→ **Exercise materials**:
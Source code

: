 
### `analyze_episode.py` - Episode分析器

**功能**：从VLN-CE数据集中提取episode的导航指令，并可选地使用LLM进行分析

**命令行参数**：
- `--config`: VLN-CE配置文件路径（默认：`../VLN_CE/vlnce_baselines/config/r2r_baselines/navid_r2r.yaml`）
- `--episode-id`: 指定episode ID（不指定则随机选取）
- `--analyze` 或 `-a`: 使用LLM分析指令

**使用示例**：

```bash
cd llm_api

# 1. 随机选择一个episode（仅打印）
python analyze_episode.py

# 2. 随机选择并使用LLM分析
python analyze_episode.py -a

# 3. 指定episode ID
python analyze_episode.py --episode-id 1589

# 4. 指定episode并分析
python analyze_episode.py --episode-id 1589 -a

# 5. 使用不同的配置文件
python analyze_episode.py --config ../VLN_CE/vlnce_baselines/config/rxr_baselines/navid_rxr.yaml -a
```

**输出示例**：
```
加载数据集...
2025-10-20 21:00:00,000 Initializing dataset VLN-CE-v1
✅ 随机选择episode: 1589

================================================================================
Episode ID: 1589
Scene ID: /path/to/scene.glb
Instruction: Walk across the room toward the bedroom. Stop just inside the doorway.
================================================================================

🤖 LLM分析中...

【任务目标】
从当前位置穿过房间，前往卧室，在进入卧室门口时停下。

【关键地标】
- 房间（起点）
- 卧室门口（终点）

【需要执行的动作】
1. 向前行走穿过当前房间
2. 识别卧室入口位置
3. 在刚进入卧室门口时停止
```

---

--

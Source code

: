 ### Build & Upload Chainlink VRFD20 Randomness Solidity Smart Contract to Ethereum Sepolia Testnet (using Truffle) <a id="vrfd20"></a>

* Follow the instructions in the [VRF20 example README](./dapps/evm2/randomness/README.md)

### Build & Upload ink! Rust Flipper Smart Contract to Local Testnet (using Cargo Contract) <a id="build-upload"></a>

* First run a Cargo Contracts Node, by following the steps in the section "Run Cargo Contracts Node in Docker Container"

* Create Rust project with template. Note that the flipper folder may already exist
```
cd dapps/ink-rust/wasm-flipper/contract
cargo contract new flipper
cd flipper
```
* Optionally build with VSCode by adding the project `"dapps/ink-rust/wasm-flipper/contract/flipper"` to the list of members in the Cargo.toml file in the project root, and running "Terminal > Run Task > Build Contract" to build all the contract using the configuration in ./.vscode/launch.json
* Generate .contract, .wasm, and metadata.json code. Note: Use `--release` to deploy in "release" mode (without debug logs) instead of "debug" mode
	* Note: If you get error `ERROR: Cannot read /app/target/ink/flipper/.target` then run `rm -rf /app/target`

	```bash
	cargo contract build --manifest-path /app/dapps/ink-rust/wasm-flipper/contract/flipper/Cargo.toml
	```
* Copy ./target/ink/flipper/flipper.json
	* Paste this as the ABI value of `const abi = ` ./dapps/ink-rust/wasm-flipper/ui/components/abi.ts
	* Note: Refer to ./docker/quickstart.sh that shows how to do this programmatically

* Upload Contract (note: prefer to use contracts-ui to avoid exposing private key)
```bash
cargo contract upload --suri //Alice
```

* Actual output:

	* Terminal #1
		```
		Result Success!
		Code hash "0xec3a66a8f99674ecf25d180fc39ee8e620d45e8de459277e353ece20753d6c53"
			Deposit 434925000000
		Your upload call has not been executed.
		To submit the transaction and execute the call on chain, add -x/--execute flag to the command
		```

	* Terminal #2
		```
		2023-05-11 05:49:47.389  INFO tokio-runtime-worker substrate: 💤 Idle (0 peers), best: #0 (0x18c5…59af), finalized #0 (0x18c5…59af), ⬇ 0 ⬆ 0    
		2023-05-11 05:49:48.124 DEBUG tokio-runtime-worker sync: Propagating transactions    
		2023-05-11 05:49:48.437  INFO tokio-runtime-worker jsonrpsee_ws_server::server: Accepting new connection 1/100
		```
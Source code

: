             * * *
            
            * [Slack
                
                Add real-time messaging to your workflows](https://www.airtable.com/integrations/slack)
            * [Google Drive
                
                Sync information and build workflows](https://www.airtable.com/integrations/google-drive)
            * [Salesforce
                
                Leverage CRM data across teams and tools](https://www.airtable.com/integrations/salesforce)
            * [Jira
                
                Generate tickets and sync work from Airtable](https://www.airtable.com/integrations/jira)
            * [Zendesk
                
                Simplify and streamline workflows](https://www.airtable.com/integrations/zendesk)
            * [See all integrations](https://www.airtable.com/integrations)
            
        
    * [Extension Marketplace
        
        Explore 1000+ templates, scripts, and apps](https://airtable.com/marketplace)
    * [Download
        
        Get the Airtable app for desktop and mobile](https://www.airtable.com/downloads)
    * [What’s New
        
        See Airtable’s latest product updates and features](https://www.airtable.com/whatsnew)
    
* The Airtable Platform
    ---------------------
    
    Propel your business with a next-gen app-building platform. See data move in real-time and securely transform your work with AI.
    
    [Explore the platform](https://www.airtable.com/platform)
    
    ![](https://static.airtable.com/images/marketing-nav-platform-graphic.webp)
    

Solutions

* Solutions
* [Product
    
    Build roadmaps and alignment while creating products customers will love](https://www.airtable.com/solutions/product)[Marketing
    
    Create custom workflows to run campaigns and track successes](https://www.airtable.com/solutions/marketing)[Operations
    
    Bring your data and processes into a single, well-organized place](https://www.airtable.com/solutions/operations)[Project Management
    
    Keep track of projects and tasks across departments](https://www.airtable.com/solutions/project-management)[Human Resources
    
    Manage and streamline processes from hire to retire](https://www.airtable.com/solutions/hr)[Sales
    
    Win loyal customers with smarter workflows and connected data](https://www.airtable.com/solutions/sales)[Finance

...

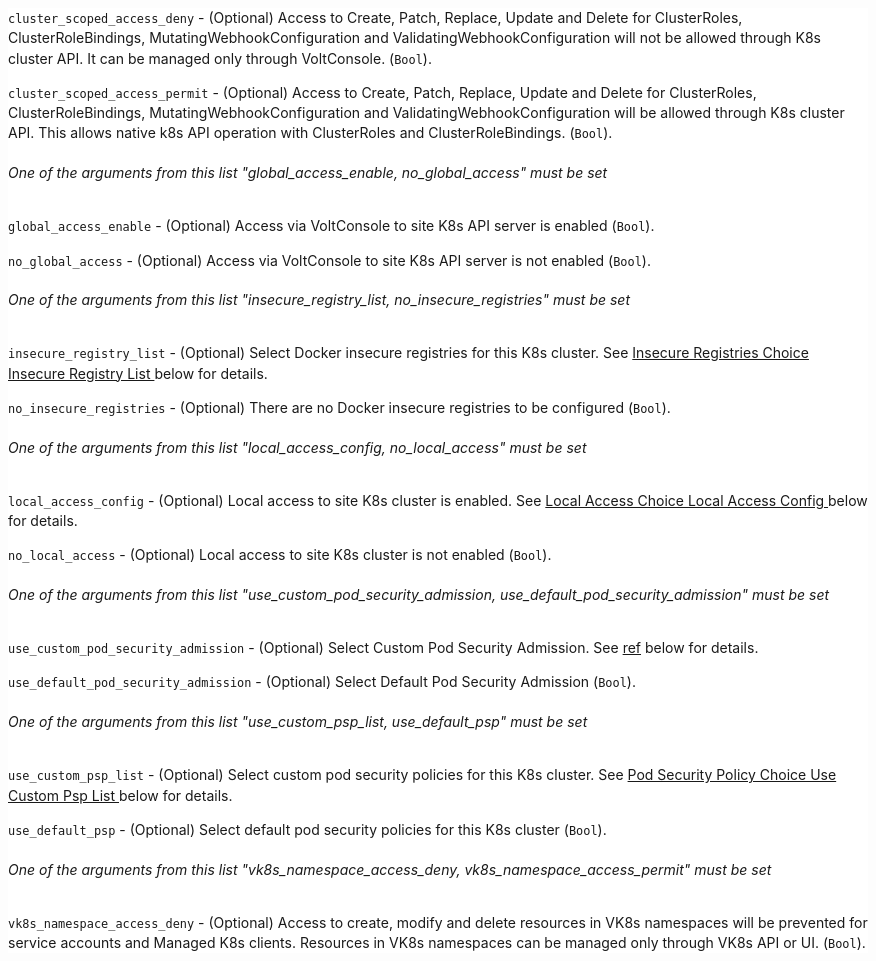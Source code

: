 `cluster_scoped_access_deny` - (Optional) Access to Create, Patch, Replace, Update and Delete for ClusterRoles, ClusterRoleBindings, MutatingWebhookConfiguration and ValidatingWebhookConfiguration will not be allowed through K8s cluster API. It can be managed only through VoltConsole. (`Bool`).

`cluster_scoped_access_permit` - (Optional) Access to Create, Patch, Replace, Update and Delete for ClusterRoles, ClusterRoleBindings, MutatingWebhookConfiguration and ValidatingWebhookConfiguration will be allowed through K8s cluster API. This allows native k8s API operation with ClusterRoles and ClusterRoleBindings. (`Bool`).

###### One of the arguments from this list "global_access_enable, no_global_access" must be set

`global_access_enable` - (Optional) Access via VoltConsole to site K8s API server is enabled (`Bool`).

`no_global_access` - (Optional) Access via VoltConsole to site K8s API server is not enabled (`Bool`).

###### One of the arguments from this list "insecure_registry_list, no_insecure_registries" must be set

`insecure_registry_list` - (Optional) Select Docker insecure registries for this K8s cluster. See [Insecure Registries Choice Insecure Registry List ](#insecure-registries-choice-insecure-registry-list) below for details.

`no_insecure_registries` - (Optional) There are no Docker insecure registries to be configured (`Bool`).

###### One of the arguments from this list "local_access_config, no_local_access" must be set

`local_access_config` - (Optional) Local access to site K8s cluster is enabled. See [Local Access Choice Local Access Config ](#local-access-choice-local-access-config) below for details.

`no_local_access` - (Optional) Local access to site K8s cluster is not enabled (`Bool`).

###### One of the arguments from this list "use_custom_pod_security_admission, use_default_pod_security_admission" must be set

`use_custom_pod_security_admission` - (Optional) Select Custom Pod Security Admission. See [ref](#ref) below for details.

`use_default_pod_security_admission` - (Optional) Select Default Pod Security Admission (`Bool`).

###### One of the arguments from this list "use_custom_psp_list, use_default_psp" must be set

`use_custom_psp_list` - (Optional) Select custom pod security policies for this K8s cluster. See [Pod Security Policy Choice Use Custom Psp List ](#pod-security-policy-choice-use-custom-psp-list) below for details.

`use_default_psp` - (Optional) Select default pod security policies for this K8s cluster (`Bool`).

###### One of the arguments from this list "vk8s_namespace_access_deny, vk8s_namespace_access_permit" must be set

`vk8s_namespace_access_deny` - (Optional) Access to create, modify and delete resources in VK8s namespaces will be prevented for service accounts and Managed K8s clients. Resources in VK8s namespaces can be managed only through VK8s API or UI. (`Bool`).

→ **Instructions for the task**:
Exactly how many lines of the listing hold the word "real"? Give the number with nothing else.

→ **Finished task**:
2